Arte diffuse ce soir Sans filtre (Triangle of Sadness), une comédie satirique réalisée par Ruben Östlund, qui a remporté la Palme d’or au Festival de Cannes 2022. Ce film utilise un humour grinçant pour dénoncer les excès des ultra-riches et les absurdités de la société contemporaine, en suivant une croisière de luxe où les privilèges des élites s'effondrent dans un chaos grotesque.
Un naufrage des privilèges
Sans filtre met en scène Carl (Harris Dickinson) et Yaya (Charlbi Dean, disparue prématurément), un couple de mannequins et influenceurs invités à une croisière somptueuse sur un yacht de luxe, en compagnie d'une clientèle excentrique composée de milliardaires et de personnalités influentes.

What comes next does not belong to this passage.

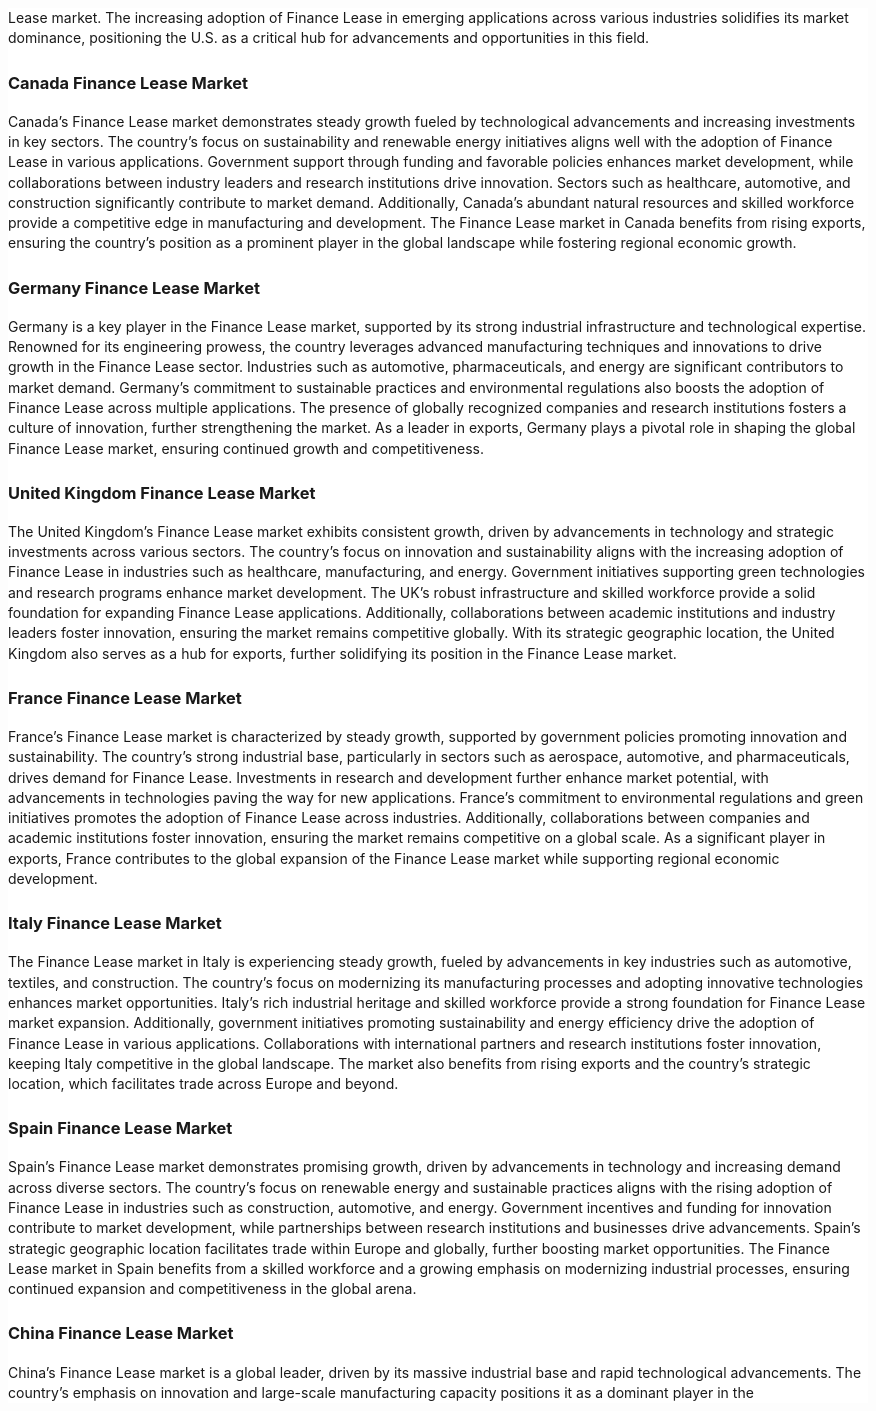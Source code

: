 Lease market. The increasing adoption of Finance Lease in emerging applications across various industries solidifies its market dominance, positioning the U.S. as a critical hub for advancements and opportunities in this field.</p><h3>Canada Finance Lease Market</h3><p>Canada&rsquo;s Finance Lease market demonstrates steady growth fueled by technological advancements and increasing investments in key sectors. The country&rsquo;s focus on sustainability and renewable energy initiatives aligns well with the adoption of Finance Lease in various applications. Government support through funding and favorable policies enhances market development, while collaborations between industry leaders and research institutions drive innovation. Sectors such as healthcare, automotive, and construction significantly contribute to market demand. Additionally, Canada&rsquo;s abundant natural resources and skilled workforce provide a competitive edge in manufacturing and development. The Finance Lease market in Canada benefits from rising exports, ensuring the country&rsquo;s position as a prominent player in the global landscape while fostering regional economic growth.</p><h3>Germany Finance Lease Market</h3><p>Germany is a key player in the Finance Lease market, supported by its strong industrial infrastructure and technological expertise. Renowned for its engineering prowess, the country leverages advanced manufacturing techniques and innovations to drive growth in the Finance Lease sector. Industries such as automotive, pharmaceuticals, and energy are significant contributors to market demand. Germany&rsquo;s commitment to sustainable practices and environmental regulations also boosts the adoption of Finance Lease across multiple applications. The presence of globally recognized companies and research institutions fosters a culture of innovation, further strengthening the market. As a leader in exports, Germany plays a pivotal role in shaping the global Finance Lease market, ensuring continued growth and competitiveness.</p><h3>United Kingdom Finance Lease Market</h3><p>The United Kingdom&rsquo;s Finance Lease market exhibits consistent growth, driven by advancements in technology and strategic investments across various sectors. The country&rsquo;s focus on innovation and sustainability aligns with the increasing adoption of Finance Lease in industries such as healthcare, manufacturing, and energy. Government initiatives supporting green technologies and research programs enhance market development. The UK&rsquo;s robust infrastructure and skilled workforce provide a solid foundation for expanding Finance Lease applications. Additionally, collaborations between academic institutions and industry leaders foster innovation, ensuring the market remains competitive globally. With its strategic geographic location, the United Kingdom also serves as a hub for exports, further solidifying its position in the Finance Lease market.</p><h3>France Finance Lease Market</h3><p>France&rsquo;s Finance Lease market is characterized by steady growth, supported by government policies promoting innovation and sustainability. The country&rsquo;s strong industrial base, particularly in sectors such as aerospace, automotive, and pharmaceuticals, drives demand for Finance Lease. Investments in research and development further enhance market potential, with advancements in technologies paving the way for new applications. France&rsquo;s commitment to environmental regulations and green initiatives promotes the adoption of Finance Lease across industries. Additionally, collaborations between companies and academic institutions foster innovation, ensuring the market remains competitive on a global scale. As a significant player in exports, France contributes to the global expansion of the Finance Lease market while supporting regional economic development.</p><h3>Italy Finance Lease Market</h3><p>The Finance Lease market in Italy is experiencing steady growth, fueled by advancements in key industries such as automotive, textiles, and construction. The country&rsquo;s focus on modernizing its manufacturing processes and adopting innovative technologies enhances market opportunities. Italy&rsquo;s rich industrial heritage and skilled workforce provide a strong foundation for Finance Lease market expansion. Additionally, government initiatives promoting sustainability and energy efficiency drive the adoption of Finance Lease in various applications. Collaborations with international partners and research institutions foster innovation, keeping Italy competitive in the global landscape. The market also benefits from rising exports and the country&rsquo;s strategic location, which facilitates trade across Europe and beyond.</p><h3>Spain Finance Lease Market</h3><p>Spain&rsquo;s Finance Lease market demonstrates promising growth, driven by advancements in technology and increasing demand across diverse sectors. The country&rsquo;s focus on renewable energy and sustainable practices aligns with the rising adoption of Finance Lease in industries such as construction, automotive, and energy. Government incentives and funding for innovation contribute to market development, while partnerships between research institutions and businesses drive advancements. Spain&rsquo;s strategic geographic location facilitates trade within Europe and globally, further boosting market opportunities. The Finance Lease market in Spain benefits from a skilled workforce and a growing emphasis on modernizing industrial processes, ensuring continued expansion and competitiveness in the global arena.</p><h3>China Finance Lease Market</h3><p>China&rsquo;s Finance Lease market is a global leader, driven by its massive industrial base and rapid technological advancements. The country&rsquo;s emphasis on innovation and large-scale manufacturing capacity positions it as a dominant player in the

Ce voyage, conçu comme une parenthèse enchantée, vire rapidement au cauchemar lorsque des événements inattendus – et une scène de dîner devenue culte – plongent les passagers dans une situation qui échappe à tout contrôle. Les rôles s’inversent, et les apparences se fissurent, révélant les égoïsmes et l’hypocrisie de chacun.
En dépeignant cette élite insensible et égocentrique, Ruben Östlund utilise le cadre de la croisière comme une métaphore des inégalités sociales. Le film, à travers des situations absurdes, se moque des privilèges et des codes de la haute société tout en mettant en lumière les travers d’une industrie de la mode et du luxe obsédée par l’image et le statut.
Une Palme polémique
Le sacre de Sans filtre au Festival de Cannes 2022 n’a pas fait l’unanimité. En remportant la Palme d’or, Ruben Östlund a rejoint le cercle restreint des réalisateurs ayant été récompensés deux fois à Cannes, après son succès en 2017 avec The Square. Cependant, cette victoire a suscité des débats passionnés. Les spectateurs et critiques se sont divisés sur le ton du film, certains louant l’audace de la satire, d’autres la jugeant trop exagérée et manquant de subtilité.
Les scènes de comédie noire, notamment la séquence mémorable du dîner chaotique en pleine tempête, ont fait réagir par leur caractère volontairement outrancier. Les partisans du film y ont vu un portrait acerbe et courageux de la vacuité des privilèges et des travers humains, tandis que ses détracteurs ont critiqué un humour qu’ils ont trouvé répétitif et parfois vulgaire. Ce fossé d’opinions illustre l’effet polarisant de la satire sociale d’Östlund, qui cherche à choquer et à interroger.
La Palme d’or de Sans filtre a ainsi été perçue par certains comme une consécration d’un cinéma provocateur, prêt à prendre des risques pour aborder des sujets contemporains. Pour d’autres, elle est apparue comme un choix trop appuyé, renforçant le débat sur les critères d’un prix qui, pour certains, semblait privilégier la polémique et le spectacle.